The United States plans to ban travel from South Africa and seven other countries in southern Africa from Monday. “This will give us a period of time to improve our preparedness,” America’s leading infectious disease expert, Dr Anthony Fauci, said of ABC’s “This Week” ban.

Fauci said it would take about two more weeks to have more definitive information on the transmissibility, severity and other characteristics of omicron, according to the Associated Press (AP).

The African Center for Infectious Diseases (Africa CDC) meanwhile said it opposed travel bans, which it said had not significantly improved the situation. And the WHO has called for restraint on travel restrictions.

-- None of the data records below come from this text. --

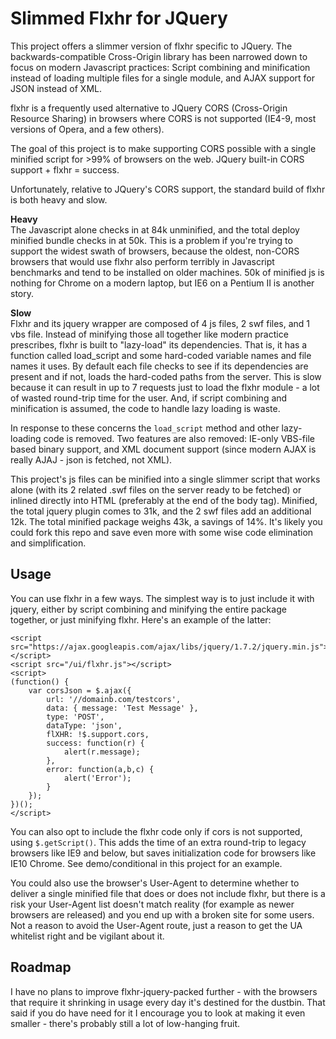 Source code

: # Slimmed Flxhr for JQuery #

This project offers a slimmer version of flxhr specific to JQuery. The backwards-compatible Cross-Origin library has been narrowed down to focus on modern Javascript practices: Script combining and minification instead of loading multiple files for a single module, and AJAX support for JSON instead of XML.

flxhr is a frequently used alternative to JQuery CORS (Cross-Origin Resource Sharing) in browsers where CORS is not supported (IE4-9, most versions of Opera, and a few others).

The goal of this project is to make supporting CORS possible with a single minified script for >99% of browsers on the web. JQuery built-in CORS support + flxhr = success.

Unfortunately, relative to JQuery's CORS support, the standard build of flxhr is both heavy and slow.

**Heavy**<br/>
The Javascript alone checks in at 84k unminified, and the total deploy minified bundle checks in at 50k. This is a problem if you're trying to support the widest swath of browsers, because the oldest, non-CORS browsers that would use flxhr also perform terribly in Javascript benchmarks and tend to be installed on older machines. 50k of minified js is nothing for Chrome on a modern laptop, but IE6 on a Pentium II is another story.

**Slow**<br/>
Flxhr and its jquery wrapper are composed of 4 js files, 2 swf files, and 1 vbs file. Instead of minifying those all together like modern practice prescribes, flxhr is built to "lazy-load" its dependencies. That is, it has a function called load_script and some hard-coded variable names and file names it uses. By default each file checks to see if its dependencies are present and if not, loads the hard-coded paths from the server. This is slow because it can result in up to 7 requests just to load the flxhr module - a lot of wasted round-trip time for the user. And, if script combining and minification is assumed, the code to handle lazy loading is waste.

In response to these concerns the `load_script` method and other lazy-loading code is removed. Two features are also removed: IE-only VBS-file based binary support, and XML document support (since modern AJAX is really AJAJ - json is fetched, not XML).

This project's js files can be minified into a single slimmer script that works alone (with its 2 related .swf files on the server ready to be fetched) or inlined directly into HTML (preferably at the end of the body tag). Minified, the total jquery plugin comes to 31k, and the 2 swf files add an additional 12k. The total minified package weighs 43k, a savings of 14%. It's likely you could fork this repo and save even more with some wise code elimination and simplification.

## Usage ##

You can use flxhr in a few ways. The simplest way is to just include it with jquery, either by script combining and minifying the entire package together, or just minifying flxhr. Here's an example of the latter:

    <script src="https://ajax.googleapis.com/ajax/libs/jquery/1.7.2/jquery.min.js"></script>
    <script src="/ui/flxhr.js"></script>
    <script>
    (function() {
		var corsJson = $.ajax({
			url: '//domainb.com/testcors',
			data: { message: 'Test Message' },
			type: 'POST',
			dataType: 'json',
			flXHR: !$.support.cors,
			success: function(r) {
				alert(r.message);
			},
			error: function(a,b,c) {
				alert('Error');
			}
		});
    })();
    </script>

You can also opt to include the flxhr code only if cors is not supported, using `$.getScript()`. This adds the time of an extra round-trip to legacy browsers like IE9 and below, but saves initialization code for browsers like IE10 Chrome. See demo/conditional in this project for an example.

You could also use the browser's User-Agent to determine whether to deliver a single minified file that does or does not include flxhr, but there is a risk your User-Agent list doesn't match reality (for example as newer browsers are released) and you end up with a broken site for some users. Not a reason to avoid the User-Agent route, just a reason to get the UA whitelist right and be vigilant about it.

## Roadmap ##

I have no plans to improve flxhr-jquery-packed further - with the browsers that require it shrinking in usage every day it's destined for the dustbin. That said if you do have need for it I encourage you to look at making it even smaller - there's probably still a lot of low-hanging fruit. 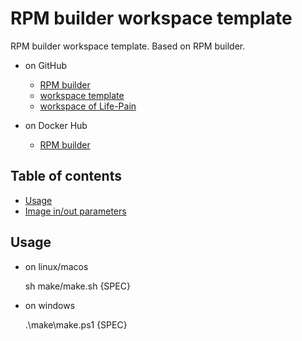 # RPM builder workspace template

RPM builder workspace template. Based on RPM builder.

* on GitHub
  * [RPM builder](https://github.com/life-pain/rpm-builder)
  * [workspace template](https://github.com/life-pain/rpm-builder-workspace-template)
  * [workspace of Life-Pain](https://github.com/life-pain/rpm-builder-workspace)

* on Docker Hub

  * [RPM builder](https://hub.docker.com/r/lifepainspace/rpm-builder)

## Table of contents

- [Usage](#usage)
- [Image in/out parameters](https://github.com/life-pain/rpm-builder)

## Usage <a name="usage"></a>

* on linux/macos

  sh make/make.sh {SPEC}

* on windows

  .\make\make.ps1 {SPEC}
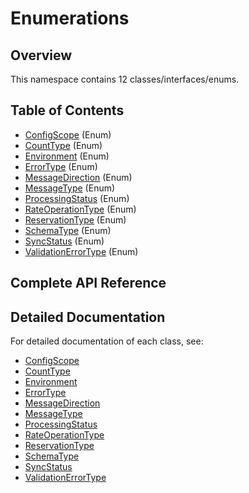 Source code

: # Enumerations

## Overview

This namespace contains 12 classes/interfaces/enums.

## Table of Contents

- [ConfigScope](#configscope) (Enum)
- [CountType](#counttype) (Enum)
- [Environment](#environment) (Enum)
- [ErrorType](#errortype) (Enum)
- [MessageDirection](#messagedirection) (Enum)
- [MessageType](#messagetype) (Enum)
- [ProcessingStatus](#processingstatus) (Enum)
- [RateOperationType](#rateoperationtype) (Enum)
- [ReservationType](#reservationtype) (Enum)
- [SchemaType](#schematype) (Enum)
- [SyncStatus](#syncstatus) (Enum)
- [ValidationErrorType](#validationerrortype) (Enum)

## Complete API Reference

## Detailed Documentation

For detailed documentation of each class, see:

- [ConfigScope](ConfigScope.md)
- [CountType](CountType.md)
- [Environment](Environment.md)
- [ErrorType](ErrorType.md)
- [MessageDirection](MessageDirection.md)
- [MessageType](MessageType.md)
- [ProcessingStatus](ProcessingStatus.md)
- [RateOperationType](RateOperationType.md)
- [ReservationType](ReservationType.md)
- [SchemaType](SchemaType.md)
- [SyncStatus](SyncStatus.md)
- [ValidationErrorType](ValidationErrorType.md)

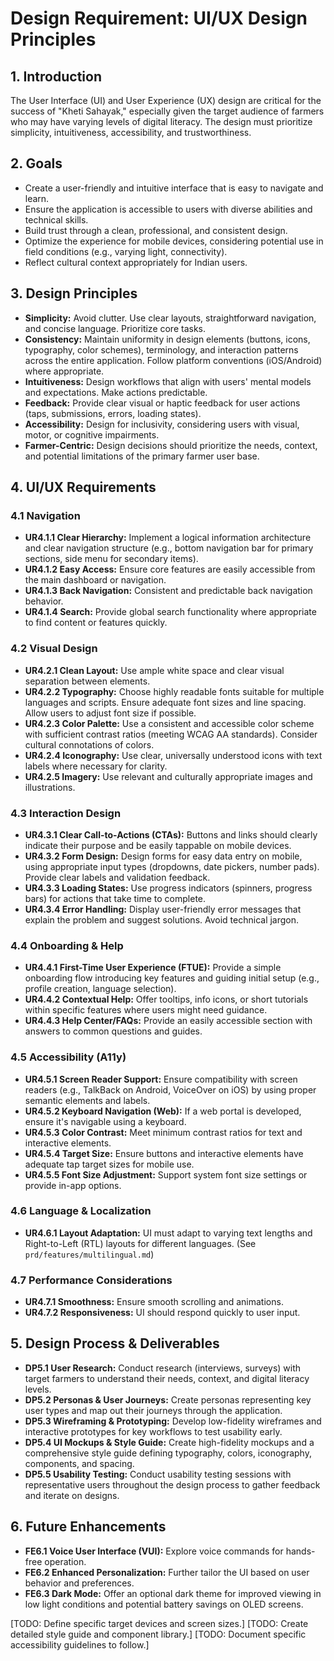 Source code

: # Design Requirement: UI/UX Design Principles

## 1. Introduction

The User Interface (UI) and User Experience (UX) design are critical for the success of "Kheti Sahayak," especially given the target audience of farmers who may have varying levels of digital literacy. The design must prioritize simplicity, intuitiveness, accessibility, and trustworthiness.

## 2. Goals

*   Create a user-friendly and intuitive interface that is easy to navigate and learn.
*   Ensure the application is accessible to users with diverse abilities and technical skills.
*   Build trust through a clean, professional, and consistent design.
*   Optimize the experience for mobile devices, considering potential use in field conditions (e.g., varying light, connectivity).
*   Reflect cultural context appropriately for Indian users.

## 3. Design Principles

*   **Simplicity:** Avoid clutter. Use clear layouts, straightforward navigation, and concise language. Prioritize core tasks.
*   **Consistency:** Maintain uniformity in design elements (buttons, icons, typography, color schemes), terminology, and interaction patterns across the entire application. Follow platform conventions (iOS/Android) where appropriate.
*   **Intuitiveness:** Design workflows that align with users' mental models and expectations. Make actions predictable.
*   **Feedback:** Provide clear visual or haptic feedback for user actions (taps, submissions, errors, loading states).
*   **Accessibility:** Design for inclusivity, considering users with visual, motor, or cognitive impairments.
*   **Farmer-Centric:** Design decisions should prioritize the needs, context, and potential limitations of the primary farmer user base.

## 4. UI/UX Requirements

### 4.1 Navigation
*   **UR4.1.1 Clear Hierarchy:** Implement a logical information architecture and clear navigation structure (e.g., bottom navigation bar for primary sections, side menu for secondary items).
*   **UR4.1.2 Easy Access:** Ensure core features are easily accessible from the main dashboard or navigation.
*   **UR4.1.3 Back Navigation:** Consistent and predictable back navigation behavior.
*   **UR4.1.4 Search:** Provide global search functionality where appropriate to find content or features quickly.

### 4.2 Visual Design
*   **UR4.2.1 Clean Layout:** Use ample white space and clear visual separation between elements.
*   **UR4.2.2 Typography:** Choose highly readable fonts suitable for multiple languages and scripts. Ensure adequate font sizes and line spacing. Allow users to adjust font size if possible.
*   **UR4.2.3 Color Palette:** Use a consistent and accessible color scheme with sufficient contrast ratios (meeting WCAG AA standards). Consider cultural connotations of colors.
*   **UR4.2.4 Iconography:** Use clear, universally understood icons with text labels where necessary for clarity.
*   **UR4.2.5 Imagery:** Use relevant and culturally appropriate images and illustrations.

### 4.3 Interaction Design
*   **UR4.3.1 Clear Call-to-Actions (CTAs):** Buttons and links should clearly indicate their purpose and be easily tappable on mobile devices.
*   **UR4.3.2 Form Design:** Design forms for easy data entry on mobile, using appropriate input types (dropdowns, date pickers, number pads). Provide clear labels and validation feedback.
*   **UR4.3.3 Loading States:** Use progress indicators (spinners, progress bars) for actions that take time to complete.
*   **UR4.3.4 Error Handling:** Display user-friendly error messages that explain the problem and suggest solutions. Avoid technical jargon.

### 4.4 Onboarding & Help
*   **UR4.4.1 First-Time User Experience (FTUE):** Provide a simple onboarding flow introducing key features and guiding initial setup (e.g., profile creation, language selection).
*   **UR4.4.2 Contextual Help:** Offer tooltips, info icons, or short tutorials within specific features where users might need guidance.
*   **UR4.4.3 Help Center/FAQs:** Provide an easily accessible section with answers to common questions and guides.

### 4.5 Accessibility (A11y)
*   **UR4.5.1 Screen Reader Support:** Ensure compatibility with screen readers (e.g., TalkBack on Android, VoiceOver on iOS) by using proper semantic elements and labels.
*   **UR4.5.2 Keyboard Navigation (Web):** If a web portal is developed, ensure it's navigable using a keyboard.
*   **UR4.5.3 Color Contrast:** Meet minimum contrast ratios for text and interactive elements.
*   **UR4.5.4 Target Size:** Ensure buttons and interactive elements have adequate tap target sizes for mobile use.
*   **UR4.5.5 Font Size Adjustment:** Support system font size settings or provide in-app options.

### 4.6 Language & Localization
*   **UR4.6.1 Layout Adaptation:** UI must adapt to varying text lengths and Right-to-Left (RTL) layouts for different languages. (See `prd/features/multilingual.md`)

### 4.7 Performance Considerations
*   **UR4.7.1 Smoothness:** Ensure smooth scrolling and animations.
*   **UR4.7.2 Responsiveness:** UI should respond quickly to user input.

## 5. Design Process & Deliverables

*   **DP5.1 User Research:** Conduct research (interviews, surveys) with target farmers to understand their needs, context, and digital literacy levels.
*   **DP5.2 Personas & User Journeys:** Create personas representing key user types and map out their journeys through the application.
*   **DP5.3 Wireframing & Prototyping:** Develop low-fidelity wireframes and interactive prototypes for key workflows to test usability early.
*   **DP5.4 UI Mockups & Style Guide:** Create high-fidelity mockups and a comprehensive style guide defining typography, colors, iconography, components, and spacing.
*   **DP5.5 Usability Testing:** Conduct usability testing sessions with representative users throughout the design process to gather feedback and iterate on designs.

## 6. Future Enhancements

*   **FE6.1 Voice User Interface (VUI):** Explore voice commands for hands-free operation.
*   **FE6.2 Enhanced Personalization:** Further tailor the UI based on user behavior and preferences.
*   **FE6.3 Dark Mode:** Offer an optional dark theme for improved viewing in low light conditions and potential battery savings on OLED screens.

[TODO: Define specific target devices and screen sizes.]
[TODO: Create detailed style guide and component library.]
[TODO: Document specific accessibility guidelines to follow.]
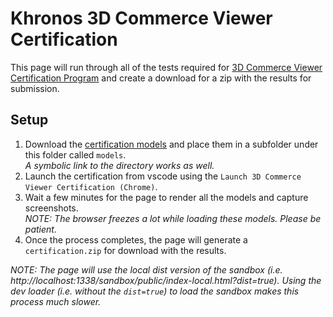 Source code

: # Khronos 3D Commerce Viewer Certification

This page will run through all of the tests required for [3D Commerce Viewer Certification Program](https://www.khronos.org/3dcommerce/certification) and create a download for a zip with the results for submission.

## Setup
1. Download the [certification models](https://github.com/KhronosGroup/3DC-Certification/tree/main/models) and place them in a subfolder under this folder called `models`.  
   *A symbolic link to the directory works as well.*
1. Launch the certification from vscode using the `Launch 3D Commerce Viewer Certification (Chrome)`.
1. Wait a few minutes for the page to render all the models and capture screenshots.  
_NOTE: The browser freezes a lot while loading these models. Please be patient._
1. Once the process completes, the page will generate a `certification.zip` for download with the results.

_NOTE: The page will use the local dist version of the sandbox (i.e. http://localhost:1338/sandbox/public/index-local.html?dist=true). Using the dev loader (i.e. without the `dist=true`) to load the sandbox makes this process much slower._ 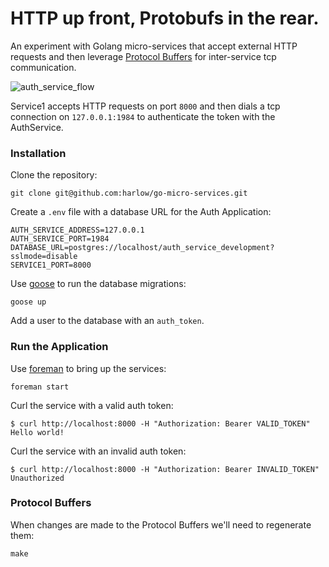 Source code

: # HTTP up front, Protobufs in the rear.

An experiment with Golang micro-services that accept external HTTP requests and then
leverage [Protocol Buffers][3] for inter-service tcp communication.

![auth_service_flow](https://cloud.githubusercontent.com/assets/739782/5699710/2ffb37e4-99e3-11e4-9fec-4c0dd52a98c3.png)

Service1 accepts HTTP requests on port `8000` and then dials a tcp connection
on `127.0.0.1:1984` to authenticate the token with the AuthService.

### Installation

Clone the repository:

    git clone git@github.com:harlow/go-micro-services.git

Create a `.env` file with a database URL for the Auth Application:

    AUTH_SERVICE_ADDRESS=127.0.0.1
    AUTH_SERVICE_PORT=1984
    DATABASE_URL=postgres://localhost/auth_service_development?sslmode=disable
    SERVICE1_PORT=8000

Use [goose][1] to run the database migrations:

    goose up

Add a user to the database with an `auth_token`.

### Run the Application

Use [foreman][2] to bring up the services:

    foreman start

Curl the service with a valid auth token:

    $ curl http://localhost:8000 -H "Authorization: Bearer VALID_TOKEN"
    Hello world!

Curl the service with an invalid auth token:

    $ curl http://localhost:8000 -H "Authorization: Bearer INVALID_TOKEN"
    Unauthorized

### Protocol Buffers

When changes are made to the Protocol Buffers we'll need to regenerate them:

    make

[1]: https://bitbucket.org/liamstask/goose
[2]: https://github.com/ddollar/foreman
[3]: https://github.com/golang/protobuf
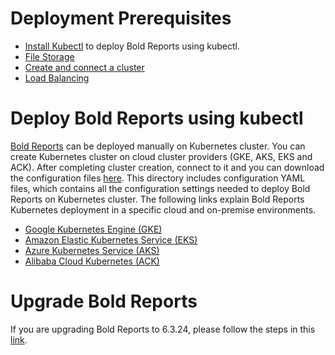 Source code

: # Deployment Prerequisites

* [Install Kubectl](https://kubernetes.io/docs/tasks/tools/#kubectl) to deploy Bold Reports using kubectl.
* [File Storage](pre-requisites.md#file-storage)
* [Create and connect a cluster](pre-requisites.md#create-and-connect-a-cluster)
* [Load Balancing](pre-requisites.md#load-balancing)

# Deploy Bold Reports using kubectl

[Bold Reports](https://www.boldreports.com/) can be deployed manually on Kubernetes cluster. You can create Kubernetes cluster on cloud cluster providers (GKE, AKS, EKS and ACK). After completing cluster creation, connect to it and you can download the configuration files [here](/deploy). This directory includes configuration YAML files, which contains all the configuration settings needed to deploy Bold Reports on Kubernetes cluster. The following links explain Bold Reports Kubernetes deployment in a specific cloud and on-premise environments.

* [Google Kubernetes Engine (GKE)](google-gke.md)
* [Amazon Elastic Kubernetes Service (EKS)](amazon-eks.md)
* [Azure Kubernetes Service (AKS)](microsoft-aks.md)
* [Alibaba Cloud Kubernetes (ACK)](alibaba-ack.md)

# Upgrade Bold Reports

If you are upgrading Bold Reports to 6.3.24, please follow the steps in this [link](/upgrade/upgrade.md). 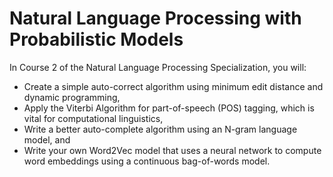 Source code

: # Natural Language Processing with Probabilistic Models

In Course 2 of the Natural Language Processing Specialization, you will:

- Create a simple auto-correct algorithm using minimum edit distance and dynamic programming,
- Apply the Viterbi Algorithm for part-of-speech (POS) tagging, which is vital for computational linguistics,
- Write a better auto-complete algorithm using an N-gram language model, and 
- Write your own Word2Vec model that uses a neural network to compute word embeddings using a continuous bag-of-words model.
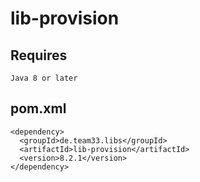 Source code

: # lib-provision

## Requires

    Java 8 or later

## pom.xml

    <dependency>
      <groupId>de.team33.libs</groupId>
      <artifactId>lib-provision</artifactId>
      <version>8.2.1</version>
    </dependency> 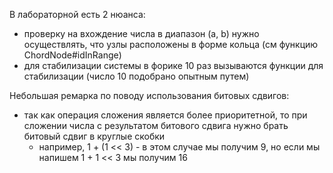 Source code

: В лабораторной есть 2 нюанса:
- проверку на вхождение числа в диапазон (a, b) нужно осуществлять, что узлы расположены в форме кольца (см функцию ChordNode#idInRange)
- для стабилизации системы в форике 10 раз вызываются функции для стабилизации (число 10 подобрано опытным путем)

Небольшая ремарка по поводу использования битовых сдвигов:
- так как операция сложения является более приоритетной, то при сложении числа с результатом битового сдвига нужно брать битовый сдвиг в круглые скобки
   - например, 1 + (1 << 3) - в этом случае мы получим 9, но если мы напишем 1 + 1 << 3 мы получим 16   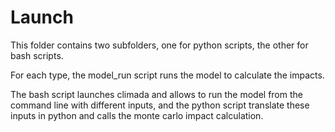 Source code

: # Launch

This folder contains two subfolders, one for python scripts, the other for bash scripts. 

For each type, the model_run script runs the model to calculate the impacts.

The bash script launches climada and allows to run the model from the command line with different inputs, 
and the python script translate these inputs in python and calls the monte carlo impact calculation.
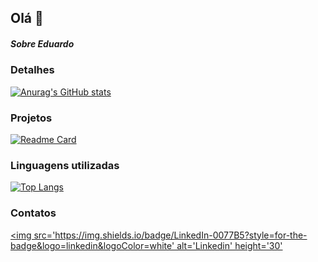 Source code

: ## Olá 👋

##### Sobre Eduardo

### Detalhes

[![Anurag's GitHub stats](https://github-readme-stats.vercel.app/api?username=Eduardo-js-gif&show_icons=true&theme=dark)](https://github.com/anuraghazra/github-readme-stats)

### Projetos

[![Readme Card](https://github-readme-stats.vercel.app/api/pin/?username=Eduardo-js-gif&repo=variavel&theme=dark)](https://github.com/anuraghazra/github-readme-stats)

### Linguagens utilizadas

[![Top Langs](https://github-readme-stats.vercel.app/api/top-langs/?username=Eduardo-js-gif&layout=compact)](https://github.com/anuraghazra/github-readme-stats)


### Contatos

[<img src='https://img.shields.io/badge/LinkedIn-0077B5?style=for-the-badge&logo=linkedin&logoColor=white' alt='Linkedin' height='30'](https://www.linkedin.com/in/eduardo-andrade-romão/)
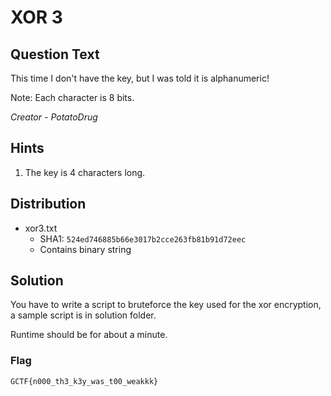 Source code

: # XOR 3

## Question Text

This time I don't have the key, but I was told it is alphanumeric!

Note: Each character is 8 bits.

*Creator - PotatoDrug*

## Hints
1. The key is 4 characters long.

## Distribution
- xor3.txt 
  - SHA1: `524ed746885b66e3017b2cce263fb81b91d72eec`
  - Contains binary string

## Solution
You have to write a script to bruteforce the key used for the xor encryption, a sample script is in solution folder.

Runtime should be for about a minute.

### Flag 

`GCTF{n000_th3_k3y_was_t00_weakkk}` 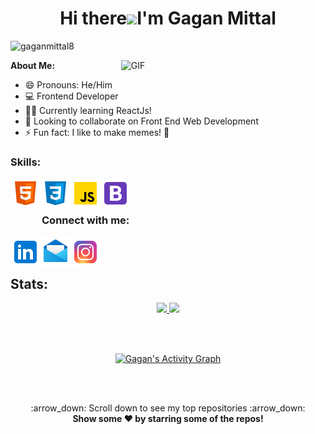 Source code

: <h1 align="center">Hi there<img src="https://raw.githubusercontent.com/MartinHeinz/MartinHeinz/master/wave.gif" width="30px">I'm Gagan Mittal </h1>

<p align="left"> <img src="https://komarev.com/ghpvc/?username=gaganmittal8&label=Profile%20views&color=0e75b6&style=flat" alt="gaganmittal8" /></p>

<img align="right" alt="GIF" src="https://i.giphy.com/media/f3iwJFOVOwuy7K6FFw/giphy.webp" width="55%" height="70%" style="margin:0 50px;">

<b> About Me: </b>
- 😄 Pronouns: He/Him
- 💻 Frontend Developer
- 👩‍💻 Currently learning ReactJs!
- 🤝 Looking to collaborate on Front End Web Development 
- ⚡ Fun fact: I like to make memes! 🤪 

<h3 align="left">Skills: </h3>
<div>
  <img align="left" title="HTML5" alt="HTML5" width="auto" src="./assests/images/1-html-5-48.png" />
  <img align="left" title="CSS3" alt="CSS3" width="auto" src="./assests/images/2-css3-48.png" />
  <img align="left" title="JavaScript" alt="JavaScript" width="auto" src="./assests/images/3-javascript-48.png" />
  <img align="left" title="Bootstrap" alt="Bootstrap" width="auto" src="./assests/images/4-bootstrap-48.png" />
</div>

<br>
<br>

<h3 style="left: 50px; position:relative;">Connect with me:</h3> 
<div>
  <a href="https://www.linkedin.com/in/gaganmittal8/" target="_blank" >
    <img align="left" title="LinkedIn - Gagan Mittal" alt="LinkedIn" width="auto" src="./assests/images/5-linkedin-48.png" />
  </a>
  <a href="mailto:gaganagarwal03@gmail.com">
    <img align="left" title="Mail - Gagan Agarwal" alt="Mail" width="auto" src="./assests/images/6-email-open-48.png" />
  </a>
  <a href="https://www.instagram.com/gaganmittal8/" target="_blank" >
    <img align="left" title="Instagram - Gagan Mittal" alt="Instagram" width="auto" src="./assests/images/7-instagram-48.png" />
  </a>
</div>

<br>
<br>

## Stats:

<p align="center">
  <a href="https://github.com/gaganmittal8">
  <img width="50%" src="https://github-readme-stats.vercel.app/api/top-langs/?username=gaganmittal8&layout=compact&theme=radical&hide_border=true" />

  <img width="50%" src="https://github-readme-stats.vercel.app/api?username=gaganmittal8&show_icons=true&hide_border=true&theme=radical" />
  </a>
</p>

<br>
<br>

<p align="center">
  <a href="https://github.com/gaganmittal8">
    <img alt="Gagan's Activity Graph" width="100%" src="https://activity-graph.herokuapp.com/graph?username=gaganmittal8&bg_color=191621&color=e4dc87&line=cc70a9&point=ffffff&hide_border=true">
  </a>
</p>

<br>
<br>

<p align="center">
    :arrow_down: Scroll down to see my top repositories :arrow_down:
    <br>
    <b>
      Show some ❤️ by starring some of the repos!
    </b>
</p>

Nonetheless, the United States, Canada, Turkey, Saudi Arabia and EU member states have all banned travel from southern Africa – and the list goes on.

Pakistan has banned travel from South Africa, Lesotho, Eswatini, Mozambique, Botswana and Namibia as well as Hong Kong, where two people are infected with the omicron strain.

Indonesia has barred entry to foreigners from 11 African countries – South Africa, Botswana, Namibia, Zimbabwe, Lesotho, Mozambique, Eswatini, Malawi, Angola, Zambia and Nigeria – and Hong Kong. All international arrivals will also need to be quarantined for seven days, up from three.

Australia has imposed a similar entry ban on non-nationals from southern Africa. Health authorities also confirmed there on Sunday the presence of two cases of the omicron strain.

Israel, meanwhile, will ban all foreigners from entering the country from Sunday evening, after its cabinet decision on coronaviruses on Saturday evening, according to media. Morocco announced on Sunday that it would suspend all international flights to the country for two weeks due to the new variant.

In a bid to bring the epidemic in South Africa under control, Ramaphosa announced that the government would start consultations to make vaccination compulsory for certain activities and places.

“We call on all countries that have imposed travel bans on our country and our sisterly countries in southern Africa to urgently reverse their decisions and lift the ban they imposed before any further damage occurs. be caused to our economies and the livelihoods of our people, “he said.